* **Source texts of formatted documents**:
━━━━━━

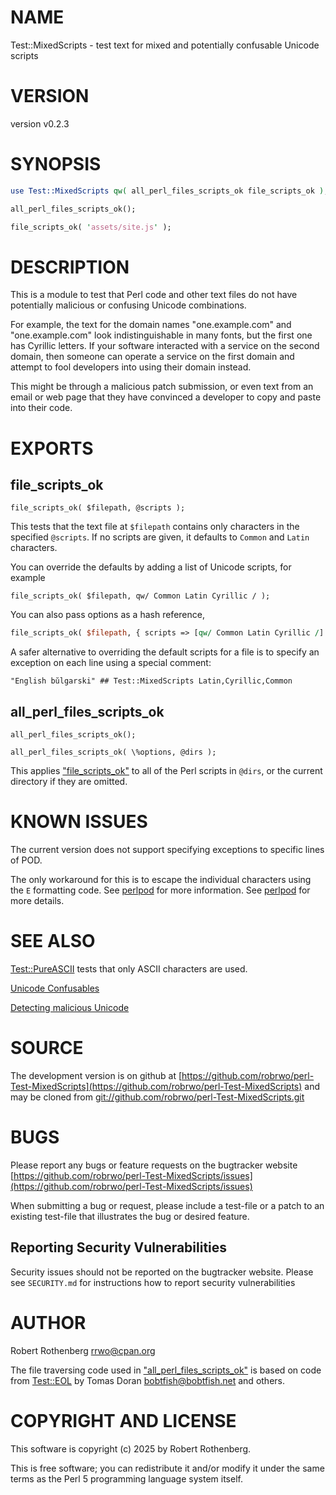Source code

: # NAME

Test::MixedScripts - test text for mixed and potentially confusable Unicode scripts

# VERSION

version v0.2.3

# SYNOPSIS

```perl
use Test::MixedScripts qw( all_perl_files_scripts_ok file_scripts_ok );

all_perl_files_scripts_ok();

file_scripts_ok( 'assets/site.js' );
```

# DESCRIPTION

This is a module to test that Perl code and other text files do not have potentially malicious or confusing Unicode
combinations.

For example, the text for the domain names "оnе.example.com" and "one.example.com" look indistinguishable in many fonts,
but the first one has Cyrillic letters.  If your software interacted with a service on the second domain, then someone
can operate a service on the first domain and attempt to fool developers into using their domain instead.

This might be through a malicious patch submission, or even text from an email or web page that they have convinced a
developer to copy and paste into their code.

# EXPORTS

## file\_scripts\_ok

```
file_scripts_ok( $filepath, @scripts );
```

This tests that the text file at `$filepath` contains only characters in the specified `@scripts`.
If no scripts are given, it defaults to `Common` and `Latin` characters.

You can override the defaults by adding a list of Unicode scripts, for example

```
file_scripts_ok( $filepath, qw/ Common Latin Cyrillic / );
```

You can also pass options as a hash reference,

```perl
file_scripts_ok( $filepath, { scripts => [qw/ Common Latin Cyrillic /] } );
```

A safer alternative to overriding the default scripts for a file is to specify an exception on each line using a special
comment:

```
"English bŭlgarski" ## Test::MixedScripts Latin,Cyrillic,Common
```

## all\_perl\_files\_scripts\_ok

```
all_perl_files_scripts_ok();

all_perl_files_scripts_ok( \%options, @dirs );
```

This applies ["file\_scripts\_ok"](#file_scripts_ok) to all of the Perl scripts in `@dirs`, or the current directory if they are omitted.

# KNOWN ISSUES

The current version does not support specifying exceptions to specific lines of POD.

The only workaround for this is to escape the individual characters using the `E` formatting code. See [perlpod](https://metacpan.org/pod/perlpod)
for more information. See [perlpod](https://metacpan.org/pod/perlpod) for more details.

# SEE ALSO

[Test::PureASCII](https://metacpan.org/pod/Test%3A%3APureASCII) tests that only ASCII characters are used.

[Unicode Confusables](https://util.unicode.org/UnicodeJsps/confusables.jsp)

[Detecting malicious Unicode](https://daniel.haxx.se/blog/2025/05/16/detecting-malicious-unicode/)

# SOURCE

The development version is on github at [https://github.com/robrwo/perl-Test-MixedScripts](https://github.com/robrwo/perl-Test-MixedScripts)
and may be cloned from [git://github.com/robrwo/perl-Test-MixedScripts.git](git://github.com/robrwo/perl-Test-MixedScripts.git)

# BUGS

Please report any bugs or feature requests on the bugtracker website
[https://github.com/robrwo/perl-Test-MixedScripts/issues](https://github.com/robrwo/perl-Test-MixedScripts/issues)

When submitting a bug or request, please include a test-file or a
patch to an existing test-file that illustrates the bug or desired
feature.

## Reporting Security Vulnerabilities

Security issues should not be reported on the bugtracker website. Please see `SECURITY.md` for instructions how to
report security vulnerabilities

# AUTHOR

Robert Rothenberg <rrwo@cpan.org>

The file traversing code used in ["all\_perl\_files\_scripts\_ok"](#all_perl_files_scripts_ok) is based on code from [Test::EOL](https://metacpan.org/pod/Test%3A%3AEOL) by Tomas Doran
<bobtfish@bobtfish.net> and others.

# COPYRIGHT AND LICENSE

This software is copyright (c) 2025 by Robert Rothenberg.

This is free software; you can redistribute it and/or modify it under
the same terms as the Perl 5 programming language system itself.
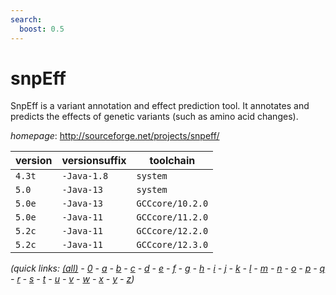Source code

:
 ```yaml
---
search:
  boost: 0.5
---
```

# snpEff

SnpEff is a variant annotation and effect prediction tool.  It annotates and predicts the effects of genetic variants (such as amino acid changes).

*homepage*: <http://sourceforge.net/projects/snpeff/>

version | versionsuffix | toolchain
--------|---------------|----------
``4.3t`` | ``-Java-1.8`` | ``system``
``5.0`` | ``-Java-13`` | ``system``
``5.0e`` | ``-Java-13`` | ``GCCcore/10.2.0``
``5.0e`` | ``-Java-11`` | ``GCCcore/11.2.0``
``5.2c`` | ``-Java-11`` | ``GCCcore/12.2.0``
``5.2c`` | ``-Java-11`` | ``GCCcore/12.3.0``


*(quick links: [(all)](../index.md) - [0](../0/index.md) - [a](../a/index.md) - [b](../b/index.md) - [c](../c/index.md) - [d](../d/index.md) - [e](../e/index.md) - [f](../f/index.md) - [g](../g/index.md) - [h](../h/index.md) - [i](../i/index.md) - [j](../j/index.md) - [k](../k/index.md) - [l](../l/index.md) - [m](../m/index.md) - [n](../n/index.md) - [o](../o/index.md) - [p](../p/index.md) - [q](../q/index.md) - [r](../r/index.md) - [s](../s/index.md) - [t](../t/index.md) - [u](../u/index.md) - [v](../v/index.md) - [w](../w/index.md) - [x](../x/index.md) - [y](../y/index.md) - [z](../z/index.md))*


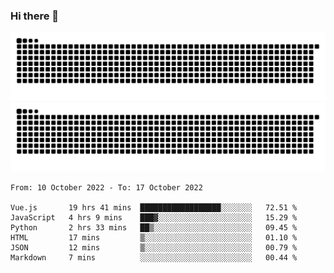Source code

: ### Hi there 👋

![GitHub Snake Light](https://raw.githubusercontent.com/jichangee/jichangee/output/github-snake.svg#gh-light-mode-only)
![GitHub Snake dark](https://raw.githubusercontent.com/jichangee/jichangee/output/github-snake-dark.svg#gh-dark-mode-only)

<!--START_SECTION:waka-->

```text
From: 10 October 2022 - To: 17 October 2022

Vue.js       19 hrs 41 mins  ██████████████████░░░░░░░   72.51 %
JavaScript   4 hrs 9 mins    ███▓░░░░░░░░░░░░░░░░░░░░░   15.29 %
Python       2 hrs 33 mins   ██▒░░░░░░░░░░░░░░░░░░░░░░   09.45 %
HTML         17 mins         ▒░░░░░░░░░░░░░░░░░░░░░░░░   01.10 %
JSON         12 mins         ▒░░░░░░░░░░░░░░░░░░░░░░░░   00.79 %
Markdown     7 mins          ░░░░░░░░░░░░░░░░░░░░░░░░░   00.44 %
```

<!--END_SECTION:waka-->

<!--
![GitHub Snake Light](github-snake.svg#gh-light-mode-only)
![GitHub Snake dark](github-snake-dark.svg#gh-dark-mode-only)
-->

<!--
**jichangee/jichangee** is a ✨ _special_ ✨ repository because its `README.md` (this file) appears on your GitHub profile.

Here are some ideas to get you started:

- 🔭 I’m currently working on ...
- 🌱 I’m currently learning ...
- 👯 I’m looking to collaborate on ...
- 🤔 I’m looking for help with ...
- 💬 Ask me about ...
- 📫 How to reach me: ...
- 😄 Pronouns: ...
- ⚡ Fun fact: ...
-->
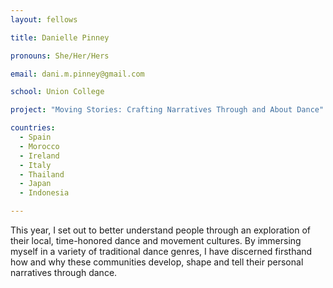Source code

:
 ```yaml
---
layout: fellows

title: Danielle Pinney

pronouns: She/Her/Hers

email: dani.m.pinney@gmail.com

school: Union College

project: "Moving Stories: Crafting Narratives Through and About Dance"

countries:
  - Spain
  - Morocco
  - Ireland
  - Italy
  - Thailand
  - Japan
  - Indonesia

---
```


This year, I set out to better understand people through an exploration of their local, time-honored dance and movement cultures. By immersing myself in a variety of traditional dance genres, I have discerned firsthand how and why these communities develop, shape and tell their personal narratives through dance.
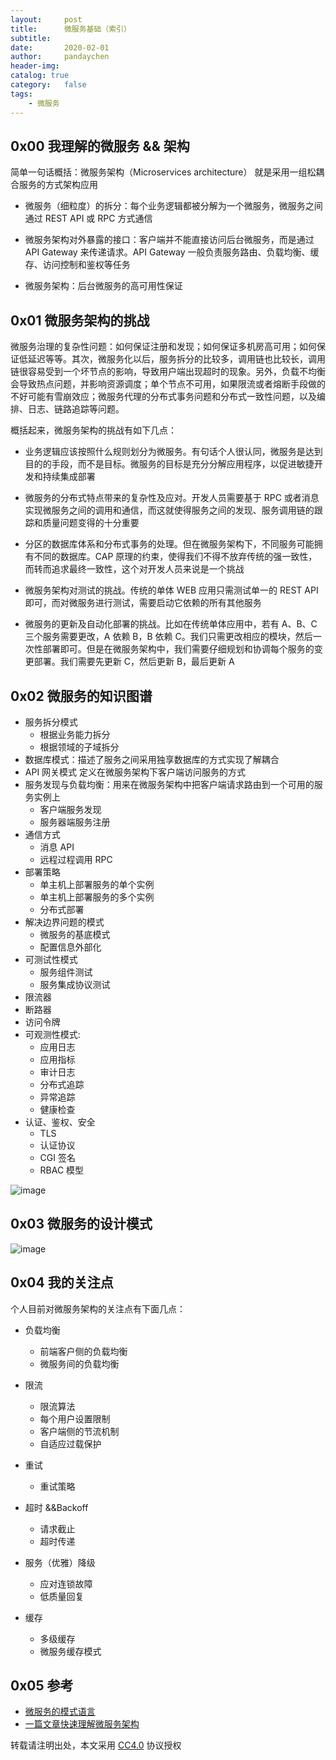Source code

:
 ```yaml
---
layout:     post
title:      微服务基础（索引）
subtitle:
date:       2020-02-01
author:     pandaychen
header-img:
catalog: true
category:   false
tags:
    - 微服务
---
```


##  0x00    我理解的微服务 && 架构

简单一句话概括：微服务架构（Microservices architecture） 就是采用一组松耦合服务的方式架构应用

-   微服务（细粒度）的拆分：每个业务逻辑都被分解为一个微服务，微服务之间通过 REST API 或 RPC 方式通信

-   微服务架构对外暴露的接口：客户端并不能直接访问后台微服务，而是通过 API Gateway 来传递请求。API Gateway 一般负责服务路由、负载均衡、缓存、访问控制和鉴权等任务

-   微服务架构：后台微服务的高可用性保证

##  0x01    微服务架构的挑战

微服务治理的复杂性问题：如何保证注册和发现；如何保证多机房高可用；如何保证低延迟等等。其次，微服务化以后，服务拆分的比较多，调用链也比较长，调用链很容易受到一个坏节点的影响，导致用户端出现超时的现象。另外，负载不均衡会导致热点问题，并影响资源调度；单个节点不可用，如果限流或者熔断手段做的不好可能有雪崩效应；微服务代理的分布式事务问题和分布式一致性问题，以及编排、日志、链路追踪等问题。

概括起来，微服务架构的挑战有如下几点：

-   业务逻辑应该按照什么规则划分为微服务。有句话个人很认同，微服务是达到目的的手段，而不是目标。微服务的目标是充分分解应用程序，以促进敏捷开发和持续集成部署

-   微服务的分布式特点带来的复杂性及应对。开发人员需要基于 RPC 或者消息实现微服务之间的调用和通信，而这就使得服务之间的发现、服务调用链的跟踪和质量问题变得的十分重要

-   分区的数据库体系和分布式事务的处理。但在微服务架构下，不同服务可能拥有不同的数据库。CAP 原理的约束，使得我们不得不放弃传统的强一致性，而转而追求最终一致性，这个对开发人员来说是一个挑战

-   微服务架构对测试的挑战。传统的单体 WEB 应用只需测试单一的 REST API 即可，而对微服务进行测试，需要启动它依赖的所有其他服务

-   微服务的更新及自动化部署的挑战。比如在传统单体应用中，若有 A、B、C 三个服务需要更改，A 依赖 B，B 依赖 C。我们只需更改相应的模块，然后一次性部署即可。但是在微服务架构中，我们需要仔细规划和协调每个服务的变更部署。我们需要先更新 C，然后更新 B，最后更新 A

##  0x02    微服务的知识图谱

-   服务拆分模式
    -   根据业务能力拆分
    -   根据领域的子域拆分
-   数据库模式：描述了服务之间采用独享数据库的方式实现了解耦合
-   API 网关模式 定义在微服务架构下客户端访问服务的方式
-   服务发现与负载均衡：用来在微服务架构中把客户端请求路由到一个可用的服务实例上
    -   客户端服务发现
    -   服务器端服务注册
-   通信方式
    -   消息 API
    -   远程过程调用 RPC
-   部署策略
    -   单主机上部署服务的单个实例
    -   单主机上部署服务的多个实例
    -   分布式部署
-   解决边界问题的模式
    -   微服务的基底模式
    -   配置信息外部化
-   可测试性模式
    -   服务组件测试
    -   服务集成协议测试
-   限流器
-   断路器
-   访问令牌
-   可观测性模式:
    -   应用日志
    -   应用指标
    -   审计日志
    -   分布式追踪
    -   异常追踪
    -   健康检查
-   认证、鉴权、安全
    -   TLS
    -   认证协议
    -   CGI 签名
    -   RBAC 模型

![image](https://s1.ax1x.com/2020/04/25/JybPmD.jpg)

##  0x03    微服务的设计模式
![image](https://s1.ax1x.com/2020/04/25/J6Vto9.jpg)

##  0x04    我的关注点
个人目前对微服务架构的关注点有下面几点：
-   负载均衡
    -   前端客户侧的负载均衡
    -   微服务间的负载均衡

-   限流
    -   限流算法
    -   每个用户设置限制
    -   客户端侧的节流机制
    -   自适应过载保护
-   重试
    -   重试策略

-   超时 &&Backoff
    -   请求截止
    -   超时传递

-   服务（优雅）降级
    -   应对连锁故障
    -   低质量回复

-   缓存
    -   多级缓存
    -   微服务缓存模式

##  0x05    参考
-   [微服务的模式语言](https://microservices.io/patterns/cn/index.html)
-   [一篇文章快速理解微服务架构](http://dockone.io/article/3687)


转载请注明出处，本文采用 [CC4.0](http://creativecommons.org/licenses/by-nc-nd/4.0/) 协议授权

━━━━━━

* **TASK BRIEF**:
Search the data above for the string "output" and return every line that has it.

* **ANSWER TO THIS PROBLEM**:
![GitHub Snake Light](https://raw.githubusercontent.com/jichangee/jichangee/output/github-snake.svg#gh-light-mode-only)
![GitHub Snake dark](https://raw.githubusercontent.com/jichangee/jichangee/output/github-snake-dark.svg#gh-dark-mode-only)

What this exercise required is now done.